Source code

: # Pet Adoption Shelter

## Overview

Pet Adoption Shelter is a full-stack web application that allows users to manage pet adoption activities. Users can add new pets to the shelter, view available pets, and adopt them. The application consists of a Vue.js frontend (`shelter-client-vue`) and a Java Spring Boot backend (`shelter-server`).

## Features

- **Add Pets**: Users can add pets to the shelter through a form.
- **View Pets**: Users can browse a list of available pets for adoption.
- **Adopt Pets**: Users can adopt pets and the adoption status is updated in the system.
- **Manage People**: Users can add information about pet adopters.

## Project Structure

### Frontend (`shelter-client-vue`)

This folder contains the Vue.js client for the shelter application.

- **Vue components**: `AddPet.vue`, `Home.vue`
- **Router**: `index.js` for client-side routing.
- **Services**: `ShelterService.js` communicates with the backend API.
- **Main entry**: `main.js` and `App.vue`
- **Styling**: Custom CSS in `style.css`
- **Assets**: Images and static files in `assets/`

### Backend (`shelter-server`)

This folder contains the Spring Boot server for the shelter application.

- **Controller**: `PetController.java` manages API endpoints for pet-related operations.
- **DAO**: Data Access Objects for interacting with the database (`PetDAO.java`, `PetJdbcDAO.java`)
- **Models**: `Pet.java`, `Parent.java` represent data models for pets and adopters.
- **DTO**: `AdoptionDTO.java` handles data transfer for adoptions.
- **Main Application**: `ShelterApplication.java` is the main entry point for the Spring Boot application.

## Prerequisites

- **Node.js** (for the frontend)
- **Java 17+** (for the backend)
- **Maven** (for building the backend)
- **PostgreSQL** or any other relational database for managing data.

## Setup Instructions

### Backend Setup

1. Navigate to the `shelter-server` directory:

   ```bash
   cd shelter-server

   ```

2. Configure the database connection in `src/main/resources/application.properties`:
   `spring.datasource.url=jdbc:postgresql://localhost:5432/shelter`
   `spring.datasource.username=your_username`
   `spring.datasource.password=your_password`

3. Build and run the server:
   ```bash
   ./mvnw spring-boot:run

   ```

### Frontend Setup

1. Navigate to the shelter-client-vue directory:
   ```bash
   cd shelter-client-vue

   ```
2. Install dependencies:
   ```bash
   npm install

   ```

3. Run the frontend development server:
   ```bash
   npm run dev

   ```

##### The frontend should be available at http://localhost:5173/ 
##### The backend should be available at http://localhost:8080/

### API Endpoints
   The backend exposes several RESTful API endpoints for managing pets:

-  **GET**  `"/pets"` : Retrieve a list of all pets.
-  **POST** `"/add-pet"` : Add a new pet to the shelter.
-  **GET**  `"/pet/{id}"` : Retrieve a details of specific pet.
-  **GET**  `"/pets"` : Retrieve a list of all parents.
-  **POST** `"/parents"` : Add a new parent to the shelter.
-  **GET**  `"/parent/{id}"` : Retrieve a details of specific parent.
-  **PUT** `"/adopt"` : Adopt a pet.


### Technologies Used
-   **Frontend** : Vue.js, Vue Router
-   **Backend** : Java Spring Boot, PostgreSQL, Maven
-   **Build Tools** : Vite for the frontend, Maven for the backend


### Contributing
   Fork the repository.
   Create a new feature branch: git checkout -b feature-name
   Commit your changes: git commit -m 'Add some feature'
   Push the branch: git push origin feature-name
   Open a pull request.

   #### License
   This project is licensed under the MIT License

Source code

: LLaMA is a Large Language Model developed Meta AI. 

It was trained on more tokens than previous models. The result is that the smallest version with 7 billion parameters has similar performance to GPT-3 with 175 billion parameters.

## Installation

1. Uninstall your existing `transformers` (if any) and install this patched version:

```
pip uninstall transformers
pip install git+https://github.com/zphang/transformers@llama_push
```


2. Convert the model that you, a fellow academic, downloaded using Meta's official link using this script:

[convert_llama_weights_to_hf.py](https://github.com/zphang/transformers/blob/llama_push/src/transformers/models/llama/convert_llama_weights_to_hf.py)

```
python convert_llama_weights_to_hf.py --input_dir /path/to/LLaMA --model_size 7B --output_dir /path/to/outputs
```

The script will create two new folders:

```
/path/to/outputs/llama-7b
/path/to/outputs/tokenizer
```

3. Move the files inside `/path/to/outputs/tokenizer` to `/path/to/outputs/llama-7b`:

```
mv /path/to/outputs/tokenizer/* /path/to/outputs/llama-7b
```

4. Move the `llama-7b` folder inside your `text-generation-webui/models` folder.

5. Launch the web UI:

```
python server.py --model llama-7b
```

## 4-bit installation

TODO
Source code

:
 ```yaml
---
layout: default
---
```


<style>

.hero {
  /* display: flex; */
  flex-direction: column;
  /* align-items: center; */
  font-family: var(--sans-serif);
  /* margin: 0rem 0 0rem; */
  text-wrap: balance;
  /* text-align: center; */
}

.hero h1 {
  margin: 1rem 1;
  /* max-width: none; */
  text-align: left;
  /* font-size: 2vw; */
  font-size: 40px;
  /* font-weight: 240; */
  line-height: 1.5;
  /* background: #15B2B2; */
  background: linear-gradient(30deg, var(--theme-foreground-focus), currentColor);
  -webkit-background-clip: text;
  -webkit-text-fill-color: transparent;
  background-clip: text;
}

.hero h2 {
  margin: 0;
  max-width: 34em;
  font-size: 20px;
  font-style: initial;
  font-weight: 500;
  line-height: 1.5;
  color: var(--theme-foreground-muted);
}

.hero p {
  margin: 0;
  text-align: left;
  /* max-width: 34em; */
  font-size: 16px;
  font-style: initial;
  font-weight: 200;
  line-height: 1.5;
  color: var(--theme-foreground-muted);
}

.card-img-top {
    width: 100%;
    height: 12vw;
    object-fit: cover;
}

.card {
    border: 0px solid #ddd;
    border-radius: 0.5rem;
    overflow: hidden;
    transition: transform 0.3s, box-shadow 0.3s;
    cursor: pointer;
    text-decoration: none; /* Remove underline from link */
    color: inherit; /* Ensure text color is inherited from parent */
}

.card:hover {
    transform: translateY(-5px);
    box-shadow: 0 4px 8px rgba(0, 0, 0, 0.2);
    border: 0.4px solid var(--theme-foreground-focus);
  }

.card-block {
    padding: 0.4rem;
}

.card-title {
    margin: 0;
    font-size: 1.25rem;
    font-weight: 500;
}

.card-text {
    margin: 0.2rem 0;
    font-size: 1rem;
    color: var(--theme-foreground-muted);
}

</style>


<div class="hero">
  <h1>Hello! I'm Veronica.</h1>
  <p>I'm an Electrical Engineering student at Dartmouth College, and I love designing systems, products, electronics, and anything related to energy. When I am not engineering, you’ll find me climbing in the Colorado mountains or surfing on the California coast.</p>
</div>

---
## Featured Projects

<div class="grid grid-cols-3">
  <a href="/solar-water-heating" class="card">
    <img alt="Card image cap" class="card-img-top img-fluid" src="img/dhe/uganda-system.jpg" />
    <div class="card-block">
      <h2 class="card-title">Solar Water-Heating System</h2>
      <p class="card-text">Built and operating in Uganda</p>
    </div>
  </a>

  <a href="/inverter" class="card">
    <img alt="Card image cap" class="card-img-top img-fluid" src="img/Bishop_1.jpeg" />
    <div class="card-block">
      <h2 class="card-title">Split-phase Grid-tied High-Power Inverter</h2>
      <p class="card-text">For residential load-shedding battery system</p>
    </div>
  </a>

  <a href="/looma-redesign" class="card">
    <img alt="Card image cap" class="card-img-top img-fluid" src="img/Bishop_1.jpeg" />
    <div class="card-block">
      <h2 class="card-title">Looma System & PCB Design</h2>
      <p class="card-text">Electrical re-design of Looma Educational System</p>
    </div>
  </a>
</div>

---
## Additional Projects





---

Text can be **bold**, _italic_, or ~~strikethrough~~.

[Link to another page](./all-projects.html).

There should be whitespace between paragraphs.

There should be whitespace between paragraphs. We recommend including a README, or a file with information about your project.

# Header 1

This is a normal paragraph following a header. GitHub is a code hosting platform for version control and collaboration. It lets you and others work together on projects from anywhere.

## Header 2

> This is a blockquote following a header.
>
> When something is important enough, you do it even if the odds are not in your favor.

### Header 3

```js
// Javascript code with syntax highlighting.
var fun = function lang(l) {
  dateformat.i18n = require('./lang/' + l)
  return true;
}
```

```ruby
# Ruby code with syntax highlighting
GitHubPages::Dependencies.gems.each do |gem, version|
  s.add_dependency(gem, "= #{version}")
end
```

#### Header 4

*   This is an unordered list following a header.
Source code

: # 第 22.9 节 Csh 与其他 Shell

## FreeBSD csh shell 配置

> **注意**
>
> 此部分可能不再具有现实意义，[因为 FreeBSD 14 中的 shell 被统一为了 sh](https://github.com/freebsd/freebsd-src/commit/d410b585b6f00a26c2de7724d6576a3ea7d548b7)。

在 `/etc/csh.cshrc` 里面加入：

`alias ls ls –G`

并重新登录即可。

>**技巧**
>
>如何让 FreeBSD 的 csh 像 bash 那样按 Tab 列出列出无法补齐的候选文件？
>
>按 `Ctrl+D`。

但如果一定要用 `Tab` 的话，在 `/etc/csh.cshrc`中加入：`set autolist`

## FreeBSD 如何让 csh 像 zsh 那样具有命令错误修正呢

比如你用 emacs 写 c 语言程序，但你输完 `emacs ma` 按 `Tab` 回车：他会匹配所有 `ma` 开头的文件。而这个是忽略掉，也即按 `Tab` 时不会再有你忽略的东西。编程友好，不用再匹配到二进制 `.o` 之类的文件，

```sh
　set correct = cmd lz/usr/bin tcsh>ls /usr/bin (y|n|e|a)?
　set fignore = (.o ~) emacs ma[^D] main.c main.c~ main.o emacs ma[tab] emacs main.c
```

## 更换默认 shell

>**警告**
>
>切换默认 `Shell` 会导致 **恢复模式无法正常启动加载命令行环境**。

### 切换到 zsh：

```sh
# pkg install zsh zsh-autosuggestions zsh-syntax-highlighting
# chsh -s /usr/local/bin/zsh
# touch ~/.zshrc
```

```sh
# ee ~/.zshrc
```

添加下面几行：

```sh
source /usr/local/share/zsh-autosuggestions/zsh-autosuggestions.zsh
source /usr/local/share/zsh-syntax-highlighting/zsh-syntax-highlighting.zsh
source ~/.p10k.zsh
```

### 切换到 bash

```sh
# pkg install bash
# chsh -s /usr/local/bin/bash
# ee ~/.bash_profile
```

━━━━━━━━━━

Exercise aim
When "Navigate" shows up in a line of the material, report that line.

Task output
1. Navigate to the `shelter-server` directory:
1. Navigate to the shelter-client-vue directory:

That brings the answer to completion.